How the Soviet Union Thought Itself to Death

A man from West Berlin uses a hammer and chisel to chip off a piece of the Berlin Wall in 1989. Wikimedia Commons/Public domain

Glasnost, meant to save the USSR, wound up being its death blow.

May-June 2017

GORBACHEV CERTAINLY did not come to power with the idea of destroying Soviet Communism. He was not a closet social democrat, nor even a Communist with dissident ideas. Those who elected him were reasonably sure of that. He was eased into the job as general secretary in 1984 by appointment to the post of second secretary in charge of ideology, the post held by Mikhail Suslov since the Khrushchev days, until his death in 1982. Under Suslov the Soviet Union had enjoyed a long period of collective leadership and “stabilization of cadres,” which greatly assured the nomenklatura who remembered the regime of Stalin, or even the mercurial Khrushchev. Making Gorbachev the ideological secretary suggested that he would invest in the continuity of the Suslov system. Gorbachev’s salient act in the job was the rehabilitation of Vyacheslav M. Molotov, Stalin’s closest associate, who had been expelled in 1961 as too critical of Khrushchev and too uncritical of Mao Zedong. One would have thought Gorbachev to be a traditional Stalinist, at least in the same sense as Brezhnev or Suslov. When asked about this in 1986, after being elevated to the top job, he told the French Communist paper L’Humanité that “Stalinism is a concept made up by opponents of Communism and used on a large scale to smear the Soviet Union and socialism as a whole.” Nor was he particularly critical of the Brezhnev leadership. Even so, the Gorbachev broom swept clean. He made personnel changes in every corner of the state and party machinery, indeed often returning for a second pass to replace the replacements. Instead of the Brezhnev “stabilization of cadres,” it was churning of cadres.

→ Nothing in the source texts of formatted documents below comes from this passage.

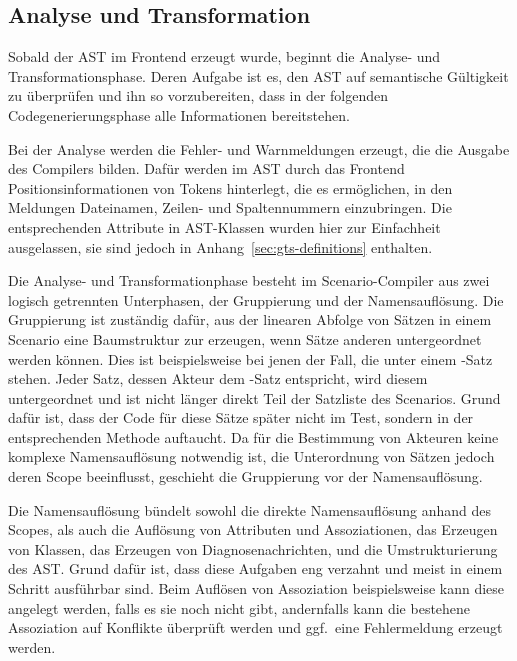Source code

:
\subsection{Analyse und Transformation}\label{subsec:data-model-gentreesrc}

Sobald der AST im Frontend erzeugt wurde, beginnt die Analyse- und Transformationsphase.
Deren Aufgabe ist es, den AST auf semantische Gültigkeit zu überprüfen und ihn so vorzubereiten,
dass in der folgenden Codegenerierungsphase alle Informationen bereitstehen.

Bei der Analyse werden die Fehler- und Warnmeldungen erzeugt, die die Ausgabe des Compilers bilden.
Dafür werden im AST durch das Frontend Positionsinformationen von Tokens hinterlegt, die es ermöglichen,
in den Meldungen Dateinamen, Zeilen- und Spaltennummern einzubringen.
Die entsprechenden Attribute in AST-Klassen wurden hier zur Einfachheit ausgelassen,
sie sind jedoch in Anhang~\ref{sec:gts-definitions} enthalten.

Die Analyse- und Transformationphase besteht im Scenario-Compiler aus zwei logisch getrennten Unterphasen,
der Gruppierung und der Namensauflösung.
Die Gruppierung ist zuständig dafür, aus der linearen Abfolge von Sätzen in einem Scenario eine Baumstruktur zur erzeugen,
wenn Sätze anderen untergeordnet werden können.
Dies ist beispielsweise bei jenen der Fall, die unter einem -Satz stehen.
Jeder Satz, dessen Akteur dem -Satz entspricht, wird diesem untergeordnet und ist nicht länger direkt Teil der Satzliste des Scenarios.
Grund dafür ist, dass der Code für diese Sätze später nicht im Test, sondern in der entsprechenden Methode auftaucht.
Da für die Bestimmung von Akteuren keine komplexe Namensauflösung notwendig ist,
die Unterordnung von Sätzen jedoch deren Scope beeinflusst, geschieht die Gruppierung vor der Namensauflösung.

Die Namensauflösung bündelt sowohl die direkte Namensauflösung anhand des Scopes,
als auch die Auflösung von Attributen und Assoziationen, das Erzeugen von Klassen, das Erzeugen von Diagnosenachrichten,
und die Umstrukturierung des AST\@.
Grund dafür ist, dass diese Aufgaben eng verzahnt und meist in einem Schritt ausführbar sind.
Beim Auflösen von Assoziation beispielsweise kann diese angelegt werden, falls es sie noch nicht gibt,
andernfalls kann die bestehene Assoziation auf Konflikte überprüft werden und ggf.\ eine Fehlermeldung erzeugt werden.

But he did not assert that these changes were in the name of anything more than uskoreniye (acceleration), that is, “acceleration of the perfection” of the Brezhnev system. This was the watchword of the first two years of the Gorbachev period. It did not mean any substantial moves in the direction of opening up the Soviet economy. Gorbachev stressed “total independence” from other countries, “especially in the strategic areas.” The Andropov appointees in the Politburo took his measures to be in line with those of Andropov in 1982–83. When Gorbachev spoke of “de-ideologizing foreign policy” they assumed he was trying to use diplomacy in the style of Andropov or Gromyko to dilute the effectiveness of the Reagan Doctrine, which foresaw mobilizing every anti-Communist force in the world. He recognized the impasse of the Soviet military campaign in Afghanistan, but gave no hint of accepting failure there. He recognized the challenge of Reagan’s Strategic Defense Initiative for ballistic-missile defense, but insisted that the Soviets were always capable of “asymmetric response,” by which he presumably meant deploying more warheads. Uskoreniye seemed to be producing economic results, especially in the Baltic republics, and Gorbachev’s politburo colleagues had no real reason not to support his far-reaching explorations in what we would today probably call “soft power,” having as their aim a sort of Gromyko-Andropov peace offensive. When they spoke of de-ideologizing foreign policy, they had in mind mainly de-ideologizing U.S. foreign policy. But in the end, they failed to convince others and were able only to convince themselves. It was Soviet policy that was de-ideologized.


THE STRUGGLE against Stalinism only began with the central committee plenum of January 1987, shortly after Gorbachev’s return from his meeting with Ronald Reagan in Reykjavik. The two leaders had left their advisers aside and parlayed together with only their translators for three days, tossing about ideas on various ways for them to end their dependence on nuclear weapons—that is, if Reagan’s Strategic Defense Initiative were not deployed (Gorbachev’s view), or if SDI were more or less excluded from discussion (Reagan’s view). Their advisers were profoundly unnerved by the idea of the two men making this decision on their own.

When Gorbachev returned, he found a solid phalanx of Politiburo opposition; the Andropov appointees, led by Second Secretary Yegor Ligachev, confronted him for the first time. Ligachev was now in the Suslov role of guarantor of the collective leadership against a possible usurpation by the new gensek. The second secretary was not at all against reform and was to protest his support for perestroika during the next two years, as he insisted in his curiously feeble memoir. Still he had to do his job. Gorbachev might have wanted to smooth the whole thing over with reassurances that he knew his limits. But limiting the gensek under the unwritten Suslov rules might be a preliminary to removing him, as Suslov had organized the campaign to remove Khrushchev in 1964.

Gorbachev decided not to bend to criticism, but to double down with what the French call a fuite en avant, an “escape forward.” Instead of defending himself he went on the attack against his critics, accusing them of wanting to do things “in the old way.” He did not say that they were Stalinists at this time, although he would say it many times over the next three years, but he did stop proclaiming the intention to perfect Brezhnevism and started calling it stagnation (zastoy).